══ Provided entries ══

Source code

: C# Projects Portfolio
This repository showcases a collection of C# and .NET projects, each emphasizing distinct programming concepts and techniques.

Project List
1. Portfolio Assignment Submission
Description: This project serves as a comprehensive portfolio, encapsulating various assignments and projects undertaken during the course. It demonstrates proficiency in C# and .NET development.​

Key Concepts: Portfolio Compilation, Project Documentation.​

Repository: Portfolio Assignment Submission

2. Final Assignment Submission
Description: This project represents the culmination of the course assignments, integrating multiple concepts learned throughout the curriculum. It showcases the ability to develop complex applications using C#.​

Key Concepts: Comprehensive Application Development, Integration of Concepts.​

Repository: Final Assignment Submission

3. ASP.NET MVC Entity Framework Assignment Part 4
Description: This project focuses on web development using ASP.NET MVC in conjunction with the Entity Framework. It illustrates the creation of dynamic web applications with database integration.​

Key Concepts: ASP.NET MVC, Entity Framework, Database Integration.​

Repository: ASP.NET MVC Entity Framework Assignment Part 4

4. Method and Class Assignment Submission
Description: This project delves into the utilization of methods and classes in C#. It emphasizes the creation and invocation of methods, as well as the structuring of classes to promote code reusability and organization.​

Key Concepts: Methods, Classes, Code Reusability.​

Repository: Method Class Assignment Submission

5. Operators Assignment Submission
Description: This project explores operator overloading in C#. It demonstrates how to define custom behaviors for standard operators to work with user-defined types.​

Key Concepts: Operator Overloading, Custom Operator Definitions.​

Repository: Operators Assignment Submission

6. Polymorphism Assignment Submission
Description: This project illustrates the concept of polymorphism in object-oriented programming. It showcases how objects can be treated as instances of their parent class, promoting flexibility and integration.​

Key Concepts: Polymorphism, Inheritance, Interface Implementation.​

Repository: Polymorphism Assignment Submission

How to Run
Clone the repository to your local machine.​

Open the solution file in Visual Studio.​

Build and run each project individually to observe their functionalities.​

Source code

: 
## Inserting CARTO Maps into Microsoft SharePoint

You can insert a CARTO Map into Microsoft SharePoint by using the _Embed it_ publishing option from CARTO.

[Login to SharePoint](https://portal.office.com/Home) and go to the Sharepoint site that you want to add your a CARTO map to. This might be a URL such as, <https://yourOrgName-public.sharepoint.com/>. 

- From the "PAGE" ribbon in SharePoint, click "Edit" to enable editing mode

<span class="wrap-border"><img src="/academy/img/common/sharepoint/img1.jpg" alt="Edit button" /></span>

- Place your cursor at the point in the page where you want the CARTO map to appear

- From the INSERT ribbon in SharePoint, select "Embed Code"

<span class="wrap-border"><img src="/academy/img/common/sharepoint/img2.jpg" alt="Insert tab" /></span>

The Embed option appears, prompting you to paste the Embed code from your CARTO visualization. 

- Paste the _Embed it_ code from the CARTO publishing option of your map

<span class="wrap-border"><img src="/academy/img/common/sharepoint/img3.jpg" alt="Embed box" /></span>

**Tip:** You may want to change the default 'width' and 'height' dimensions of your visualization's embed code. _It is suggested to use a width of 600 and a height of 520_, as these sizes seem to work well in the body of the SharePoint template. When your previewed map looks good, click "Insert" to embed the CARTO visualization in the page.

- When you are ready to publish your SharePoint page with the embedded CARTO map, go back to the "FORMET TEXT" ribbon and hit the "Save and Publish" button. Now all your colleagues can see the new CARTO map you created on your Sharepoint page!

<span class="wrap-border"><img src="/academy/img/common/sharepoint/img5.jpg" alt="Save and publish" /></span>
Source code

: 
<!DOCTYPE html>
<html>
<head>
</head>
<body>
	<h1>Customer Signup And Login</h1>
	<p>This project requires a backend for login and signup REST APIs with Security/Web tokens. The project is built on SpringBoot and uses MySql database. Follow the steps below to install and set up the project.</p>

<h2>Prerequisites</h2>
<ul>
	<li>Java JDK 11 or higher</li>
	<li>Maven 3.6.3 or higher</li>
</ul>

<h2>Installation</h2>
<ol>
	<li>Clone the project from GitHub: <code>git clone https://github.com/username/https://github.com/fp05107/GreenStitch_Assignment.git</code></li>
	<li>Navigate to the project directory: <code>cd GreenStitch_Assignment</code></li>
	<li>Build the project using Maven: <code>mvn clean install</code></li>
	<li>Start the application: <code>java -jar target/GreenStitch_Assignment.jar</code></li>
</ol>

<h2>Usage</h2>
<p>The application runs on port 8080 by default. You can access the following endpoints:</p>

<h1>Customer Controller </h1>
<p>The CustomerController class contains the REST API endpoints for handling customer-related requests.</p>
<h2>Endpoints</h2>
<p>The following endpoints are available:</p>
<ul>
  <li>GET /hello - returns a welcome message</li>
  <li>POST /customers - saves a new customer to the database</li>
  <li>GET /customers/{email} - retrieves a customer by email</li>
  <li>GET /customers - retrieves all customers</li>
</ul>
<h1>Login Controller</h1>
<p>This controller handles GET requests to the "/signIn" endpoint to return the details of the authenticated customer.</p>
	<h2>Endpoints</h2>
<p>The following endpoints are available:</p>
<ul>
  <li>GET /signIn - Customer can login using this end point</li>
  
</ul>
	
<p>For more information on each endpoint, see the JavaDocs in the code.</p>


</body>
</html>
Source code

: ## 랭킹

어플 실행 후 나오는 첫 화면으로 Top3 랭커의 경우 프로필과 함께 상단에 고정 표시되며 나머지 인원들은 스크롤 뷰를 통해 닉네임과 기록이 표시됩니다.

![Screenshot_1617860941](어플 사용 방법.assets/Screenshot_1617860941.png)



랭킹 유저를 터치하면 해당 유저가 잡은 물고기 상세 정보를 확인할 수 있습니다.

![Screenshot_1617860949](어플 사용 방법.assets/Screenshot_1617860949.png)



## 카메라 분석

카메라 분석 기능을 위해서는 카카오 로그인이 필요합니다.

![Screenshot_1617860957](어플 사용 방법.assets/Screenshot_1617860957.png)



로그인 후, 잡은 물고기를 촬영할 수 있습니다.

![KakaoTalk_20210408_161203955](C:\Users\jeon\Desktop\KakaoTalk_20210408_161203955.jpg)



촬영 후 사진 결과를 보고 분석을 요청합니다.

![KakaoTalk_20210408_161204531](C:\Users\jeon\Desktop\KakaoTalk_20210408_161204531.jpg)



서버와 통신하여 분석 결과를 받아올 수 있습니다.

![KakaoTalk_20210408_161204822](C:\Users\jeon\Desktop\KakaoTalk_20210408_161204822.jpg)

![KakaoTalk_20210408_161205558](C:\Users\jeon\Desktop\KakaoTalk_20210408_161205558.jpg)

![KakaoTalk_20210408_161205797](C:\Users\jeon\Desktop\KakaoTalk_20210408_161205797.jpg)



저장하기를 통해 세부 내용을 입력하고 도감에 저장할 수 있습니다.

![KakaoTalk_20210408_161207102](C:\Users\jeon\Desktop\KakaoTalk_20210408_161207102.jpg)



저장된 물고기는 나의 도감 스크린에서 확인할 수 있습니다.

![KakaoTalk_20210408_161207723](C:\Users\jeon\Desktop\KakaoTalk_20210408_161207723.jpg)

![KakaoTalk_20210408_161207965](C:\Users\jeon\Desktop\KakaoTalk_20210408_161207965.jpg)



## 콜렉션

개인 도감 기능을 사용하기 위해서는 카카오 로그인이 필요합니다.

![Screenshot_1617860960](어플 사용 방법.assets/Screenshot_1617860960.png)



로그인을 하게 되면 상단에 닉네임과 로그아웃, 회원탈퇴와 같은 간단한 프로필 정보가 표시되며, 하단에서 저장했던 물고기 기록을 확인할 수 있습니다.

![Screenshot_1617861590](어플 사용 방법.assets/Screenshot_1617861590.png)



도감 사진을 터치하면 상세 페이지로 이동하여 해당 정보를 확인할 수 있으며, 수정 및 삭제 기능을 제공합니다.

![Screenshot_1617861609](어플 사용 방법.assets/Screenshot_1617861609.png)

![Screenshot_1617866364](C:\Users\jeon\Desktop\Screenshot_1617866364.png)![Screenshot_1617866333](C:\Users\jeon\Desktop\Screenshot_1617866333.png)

═══

Task item: From the first line above through the line that contains "1. Portfolio Assignment Submission", quote each line exactly. Output nothing more.

Solution to the exercise:
Source code

: C# Projects Portfolio
This repository showcases a collection of C# and .NET projects, each emphasizing distinct programming concepts and techniques.

Project List
1. Portfolio Assignment Submission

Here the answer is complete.